Your function is not idempotent. It can return different results. Given the same input, an idempotent function always returns the same output.

More explicitly, if f() is idempotent (according to the computer science definition) then:

int result1 = f(x);
// ... some arbitrary code
int result2 = f(x);
assert(result1 == result2);
Laser answered 2/2, 2012 at 11:36 Comment(19)
So would it be correct to say that public int f(int x) { return x+1; } is idempotent?Watkin
@Marcelo, Yes, that is idempotentLaser
This is the functional programming definition of idempotent. I don't think it's the most common computer science definition.Adara
@david I don't think that's quite what Steve means. I think he means that given y1 = F(x); y2 = F(x), y1 and y2 are always equal.Expediency
@DavidHeffernan: That is the functional programming definition of idempotent. As I said, I don't think that's the most common definition. (It may be for you if you are a mathematician or do a lot of functional programming.)Adara
@DavidSchwartz No, the functional programming defn is the same as the mathematical defn, f(f(x))=f(x) for all x.Expediency
@DavidHeffernan Wikipedia seems to agree with you.Adara
@DavidSchwartz This is what happens when everyone tries to use the same word to mean different things. It kind of defeats the purpose of language and notation. Hey ho.Expediency
I think Steve Jessop is right, these two statements are equivalent. They just use different notation to say "calling the function more than once is functionally equivalent to calling it once".Adara
@DavidSchwartz But that would depend on how do we define functionally equivalent wouldn't it?Tetragon
@Pacerier: yes, because the definition of "idempotence" involves equality, we have to define what we mean by equal.
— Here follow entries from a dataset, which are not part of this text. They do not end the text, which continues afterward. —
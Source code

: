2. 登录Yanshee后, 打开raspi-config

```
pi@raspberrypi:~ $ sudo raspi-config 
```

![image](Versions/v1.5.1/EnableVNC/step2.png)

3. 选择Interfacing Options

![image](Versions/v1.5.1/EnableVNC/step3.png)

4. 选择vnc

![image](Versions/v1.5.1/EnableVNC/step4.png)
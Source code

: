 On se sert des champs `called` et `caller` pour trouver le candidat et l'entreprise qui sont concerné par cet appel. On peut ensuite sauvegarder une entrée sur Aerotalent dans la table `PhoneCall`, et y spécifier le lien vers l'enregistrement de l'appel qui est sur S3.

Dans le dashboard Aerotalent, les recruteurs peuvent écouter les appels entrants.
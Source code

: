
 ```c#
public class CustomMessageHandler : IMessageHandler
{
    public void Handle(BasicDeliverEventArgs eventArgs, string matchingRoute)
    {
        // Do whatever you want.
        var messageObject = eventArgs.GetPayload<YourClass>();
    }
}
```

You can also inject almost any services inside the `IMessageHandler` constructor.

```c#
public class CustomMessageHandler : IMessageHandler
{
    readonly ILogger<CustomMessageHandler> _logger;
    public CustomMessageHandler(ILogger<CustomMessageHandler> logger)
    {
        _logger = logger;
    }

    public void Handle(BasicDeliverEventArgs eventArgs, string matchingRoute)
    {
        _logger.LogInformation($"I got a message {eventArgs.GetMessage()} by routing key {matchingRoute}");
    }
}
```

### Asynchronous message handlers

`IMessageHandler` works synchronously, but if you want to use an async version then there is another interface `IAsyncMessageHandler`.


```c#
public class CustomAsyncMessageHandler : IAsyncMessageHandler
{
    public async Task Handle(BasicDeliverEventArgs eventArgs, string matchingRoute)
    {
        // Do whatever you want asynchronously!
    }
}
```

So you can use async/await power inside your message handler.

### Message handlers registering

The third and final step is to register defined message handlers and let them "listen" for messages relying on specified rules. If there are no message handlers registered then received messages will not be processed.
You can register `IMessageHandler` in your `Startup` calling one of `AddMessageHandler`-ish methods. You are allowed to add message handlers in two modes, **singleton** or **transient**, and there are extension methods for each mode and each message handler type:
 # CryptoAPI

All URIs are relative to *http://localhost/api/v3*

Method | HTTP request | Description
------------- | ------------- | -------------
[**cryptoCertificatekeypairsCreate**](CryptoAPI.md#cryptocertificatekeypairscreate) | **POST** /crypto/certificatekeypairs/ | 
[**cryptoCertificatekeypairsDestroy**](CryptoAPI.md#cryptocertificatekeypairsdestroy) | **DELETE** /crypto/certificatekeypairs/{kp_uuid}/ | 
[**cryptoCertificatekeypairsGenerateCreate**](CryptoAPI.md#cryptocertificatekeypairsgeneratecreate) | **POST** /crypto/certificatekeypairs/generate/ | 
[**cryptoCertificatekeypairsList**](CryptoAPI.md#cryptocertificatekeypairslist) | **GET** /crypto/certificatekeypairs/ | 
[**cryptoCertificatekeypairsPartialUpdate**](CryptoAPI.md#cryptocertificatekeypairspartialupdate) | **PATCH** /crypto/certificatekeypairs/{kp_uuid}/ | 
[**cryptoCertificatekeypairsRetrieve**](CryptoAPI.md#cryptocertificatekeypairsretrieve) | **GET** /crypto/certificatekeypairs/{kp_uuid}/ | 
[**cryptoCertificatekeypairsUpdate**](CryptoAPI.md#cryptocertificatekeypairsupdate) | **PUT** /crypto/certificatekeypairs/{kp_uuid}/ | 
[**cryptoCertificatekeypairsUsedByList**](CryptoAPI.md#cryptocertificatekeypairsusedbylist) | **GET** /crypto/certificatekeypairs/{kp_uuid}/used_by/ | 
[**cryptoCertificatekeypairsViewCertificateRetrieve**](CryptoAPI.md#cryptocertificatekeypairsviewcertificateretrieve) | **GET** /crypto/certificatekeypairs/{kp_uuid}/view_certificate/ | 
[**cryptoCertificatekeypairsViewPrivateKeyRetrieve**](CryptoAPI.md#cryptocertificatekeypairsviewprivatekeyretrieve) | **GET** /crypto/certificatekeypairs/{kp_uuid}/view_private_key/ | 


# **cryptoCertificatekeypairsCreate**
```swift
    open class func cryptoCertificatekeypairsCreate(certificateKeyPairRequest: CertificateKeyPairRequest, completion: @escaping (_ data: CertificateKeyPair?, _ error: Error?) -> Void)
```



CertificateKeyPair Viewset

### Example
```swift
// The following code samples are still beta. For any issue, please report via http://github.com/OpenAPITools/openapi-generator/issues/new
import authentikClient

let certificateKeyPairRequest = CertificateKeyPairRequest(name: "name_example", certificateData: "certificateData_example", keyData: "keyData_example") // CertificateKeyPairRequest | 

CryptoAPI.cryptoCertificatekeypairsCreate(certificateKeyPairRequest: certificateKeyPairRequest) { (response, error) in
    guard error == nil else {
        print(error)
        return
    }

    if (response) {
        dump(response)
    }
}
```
So as in the example in the comments below David Schwartz's answer, there are cases where an operation is idempotent as far as the externally-observable state/behavior of the program is concerned, but is not idempotent if we attach a debugger. You could even say that in practice no operation on a real machine is idempotent, each CPU cycle increments some cycle-counter in the hardware somewhere. If we don't care about that, we can exclude it from consideration.Choong
Probably what we care about in practice is, "is this function call idempotent in terms of the behavior that the language defines for it?".Choong
@SteveJessop So is McLeod's answer correct or Schwartz answer correct to the question, if the scope of the question is as stated in the question?Tetragon
@Pacerier: I think David Schwartz's. In the terms used by your question, the definition of "idempotent" you should use is that an operation (including a function call) is idempotent if multiple consecutive operations with nothing else in between produce the same result as a single operation. Reading globals doesn't disqualify a function from being idempotent AFAIK, although it does disqualify it from being pure.Choong
Another case to consider is the function int f(int i) { global_value += 1; return 0; }. By the definition "f(f(x)) == f(x) for all x", the function itself obviously is idempotent. But the operation of calling the function is not idempotent, since the value of global_value is different according to how many times you made the call. So, unless you can be precise which you mean there's no point saying whether a function "is idempotent" or not, and for almost all practical purposes it's the entire effect of calling the function that we care about, not just the return value.Choong
@SteveJessop But isn't it true that although the function int f(int i) { global_value += 1; return 0; } is mathematically f(f(x)) == f(x) (mathematically idempotent) it is not CS-ly f(f(x)) == f(x) (CS-ly idempotent)? So in the CS-sense the function int f(int i) { global_value += 1; return 0; } itself is not an idempotent function regardless of whether or not the operation of calling it is idempotent. Is it true/false ?Tetragon
@Pacierier: f isn't a "mathematical" function, so it's trouble if you talk about whether or not it is "mathematically idempotent". A "mathematical function" cannot access globals, there's no such thing in mathematics. To assess whether f is "mathematically" idempotent you would have to define f in mathematical terms, and to preserve the whole meaning of f you would have to add an extra input (the prior value of global_value) and an extra output (the new value). Then clearly it is not idempotent. It's unfortunate that programming languages call non-pure routines "functions".Choong
... because it makes people think that they're mathematical functions of their listed parameters, which they're not. People seem pretty comfortable with the idea that in OO languages, "this" is a secret extra parameter to methods. In exactly the same way, the state of the execution environment is a secret extra parameter to every function in an imperative language, and the state at the point the function returns is an extra output. If you don't incorporate this into your model then simple definitions like f(f(x))==f(x) copy-pasted from mathematics will give silly results.Choong
.. so f isn't "mathematically" idempotent, it's "simplistically and inappropriately applied definition-ly" idempotent. But if global_value weren't a counter being incremented, but in fact was a results cache used to memoize the function, that was not globally accessible, then it might be appropriate in certain contexts to treat f as though it were "pure", even though it isn't pure to someone who can observe the cache.Choong
C
3

Trying to summarize things that have come up in other answers and in comments:

There is only one definition of "idempotent". A function f is idempotent if and only if f(f(x)) equals f(x) for all x in the domain of f.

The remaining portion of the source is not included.